> _REQUIREMENT_
The result should be a full, exact repeat of the entries, free of pictures.

> _RECORDS TO PROCESS_
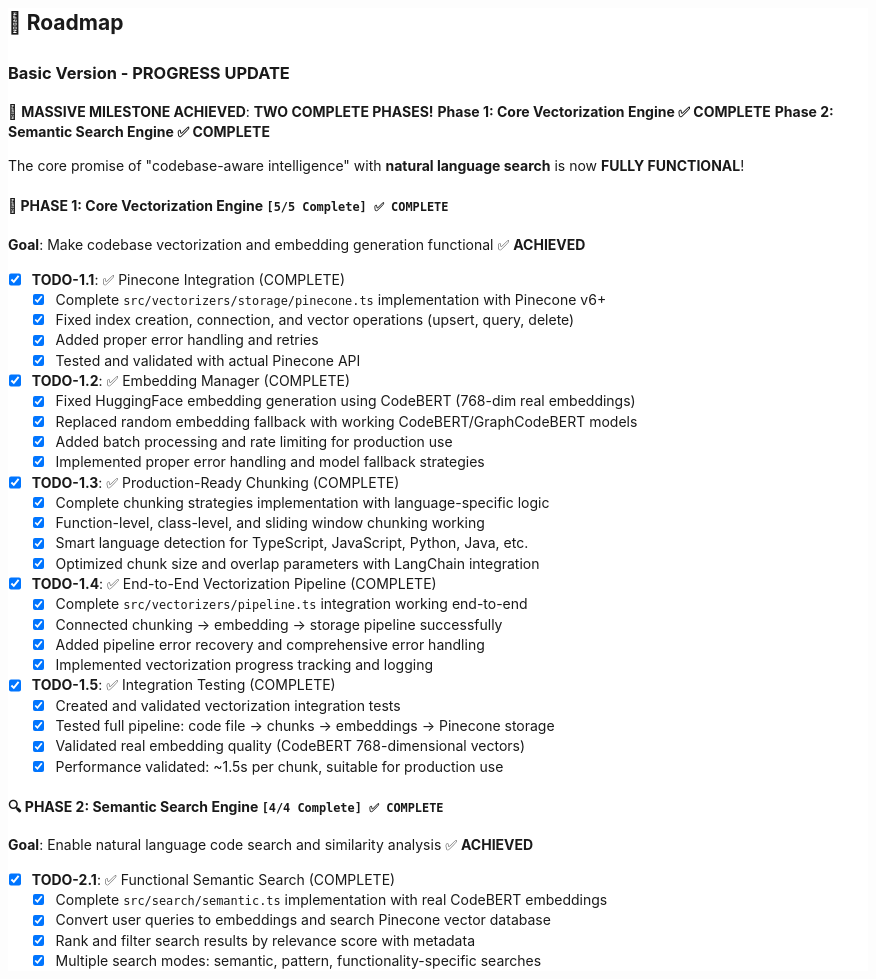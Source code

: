 ## 🚀 Roadmap

### **Basic Version - PROGRESS UPDATE**

🎉 **MASSIVE MILESTONE ACHIEVED**: **TWO COMPLETE PHASES!** 
**Phase 1: Core Vectorization Engine ✅ COMPLETE**
**Phase 2: Semantic Search Engine ✅ COMPLETE**

The core promise of "codebase-aware intelligence" with **natural language search** is now **FULLY FUNCTIONAL**!

#### 🎯 **PHASE 1: Core Vectorization Engine** `[5/5 Complete] ✅ COMPLETE`
**Goal**: Make codebase vectorization and embedding generation functional ✅ **ACHIEVED**

- [x] **TODO-1.1**: ✅ Pinecone Integration (COMPLETE)
  - [x] Complete `src/vectorizers/storage/pinecone.ts` implementation with Pinecone v6+
  - [x] Fixed index creation, connection, and vector operations (upsert, query, delete)
  - [x] Added proper error handling and retries
  - [x] Tested and validated with actual Pinecone API

- [x] **TODO-1.2**: ✅ Embedding Manager (COMPLETE)
  - [x] Fixed HuggingFace embedding generation using CodeBERT (768-dim real embeddings)
  - [x] Replaced random embedding fallback with working CodeBERT/GraphCodeBERT models
  - [x] Added batch processing and rate limiting for production use
  - [x] Implemented proper error handling and model fallback strategies

- [x] **TODO-1.3**: ✅ Production-Ready Chunking (COMPLETE)
  - [x] Complete chunking strategies implementation with language-specific logic
  - [x] Function-level, class-level, and sliding window chunking working
  - [x] Smart language detection for TypeScript, JavaScript, Python, Java, etc.
  - [x] Optimized chunk size and overlap parameters with LangChain integration

- [x] **TODO-1.4**: ✅ End-to-End Vectorization Pipeline (COMPLETE)
  - [x] Complete `src/vectorizers/pipeline.ts` integration working end-to-end
  - [x] Connected chunking → embedding → storage pipeline successfully
  - [x] Added pipeline error recovery and comprehensive error handling
  - [x] Implemented vectorization progress tracking and logging

- [x] **TODO-1.5**: ✅ Integration Testing (COMPLETE)
  - [x] Created and validated vectorization integration tests
  - [x] Tested full pipeline: code file → chunks → embeddings → Pinecone storage
  - [x] Validated real embedding quality (CodeBERT 768-dimensional vectors)
  - [x] Performance validated: ~1.5s per chunk, suitable for production use

#### 🔍 **PHASE 2: Semantic Search Engine** `[4/4 Complete] ✅ COMPLETE`
**Goal**: Enable natural language code search and similarity analysis ✅ **ACHIEVED**

- [x] **TODO-2.1**: ✅ Functional Semantic Search (COMPLETE)
  - [x] Complete `src/search/semantic.ts` implementation with real CodeBERT embeddings
  - [x] Convert user queries to embeddings and search Pinecone vector database
  - [x] Rank and filter search results by relevance score with metadata
  - [x] Multiple search modes: semantic, pattern, functionality-specific searches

> _RESULT FOR THIS EXERCISE_
Source code

: ## 🚀 Roadmap

### **Basic Version - PROGRESS UPDATE**

🎉 **MASSIVE MILESTONE ACHIEVED**: **TWO COMPLETE PHASES!** 
**Phase 1: Core Vectorization Engine ✅ COMPLETE**
**Phase 2: Semantic Search Engine ✅ COMPLETE**

The core promise of "codebase-aware intelligence" with **natural language search** is now **FULLY FUNCTIONAL**!

#### 🎯 **PHASE 1: Core Vectorization Engine** `[5/5 Complete] ✅ COMPLETE`
**Goal**: Make codebase vectorization and embedding generation functional ✅ **ACHIEVED**

- [x] **TODO-1.1**: ✅ Pinecone Integration (COMPLETE)
  - [x] Complete `src/vectorizers/storage/pinecone.ts` implementation with Pinecone v6+
  - [x] Fixed index creation, connection, and vector operations (upsert, query, delete)
  - [x] Added proper error handling and retries
  - [x] Tested and validated with actual Pinecone API

- [x] **TODO-1.2**: ✅ Embedding Manager (COMPLETE)
  - [x] Fixed HuggingFace embedding generation using CodeBERT (768-dim real embeddings)
  - [x] Replaced random embedding fallback with working CodeBERT/GraphCodeBERT models
  - [x] Added batch processing and rate limiting for production use
  - [x] Implemented proper error handling and model fallback strategies

- [x] **TODO-1.3**: ✅ Production-Ready Chunking (COMPLETE)
  - [x] Complete chunking strategies implementation with language-specific logic
  - [x] Function-level, class-level, and sliding window chunking working
  - [x] Smart language detection for TypeScript, JavaScript, Python, Java, etc.
  - [x] Optimized chunk size and overlap parameters with LangChain integration

- [x] **TODO-1.4**: ✅ End-to-End Vectorization Pipeline (COMPLETE)
  - [x] Complete `src/vectorizers/pipeline.ts` integration working end-to-end
  - [x] Connected chunking → embedding → storage pipeline successfully
  - [x] Added pipeline error recovery and comprehensive error handling
  - [x] Implemented vectorization progress tracking and logging

- [x] **TODO-1.5**: ✅ Integration Testing (COMPLETE)
  - [x] Created and validated vectorization integration tests
  - [x] Tested full pipeline: code file → chunks → embeddings → Pinecone storage
  - [x] Validated real embedding quality (CodeBERT 768-dimensional vectors)
  - [x] Performance validated: ~1.5s per chunk, suitable for production use

#### 🔍 **PHASE 2: Semantic Search Engine** `[4/4 Complete] ✅ COMPLETE`
**Goal**: Enable natural language code search and similarity analysis ✅ **ACHIEVED**

- [x] **TODO-2.1**: ✅ Functional Semantic Search (COMPLETE)
  - [x] Complete `src/search/semantic.ts` implementation with real CodeBERT embeddings
  - [x] Convert user queries to embeddings and search Pinecone vector database
  - [x] Rank and filter search results by relevance score with metadata
  - [x] Multiple search modes: semantic, pattern, functionality-specific searches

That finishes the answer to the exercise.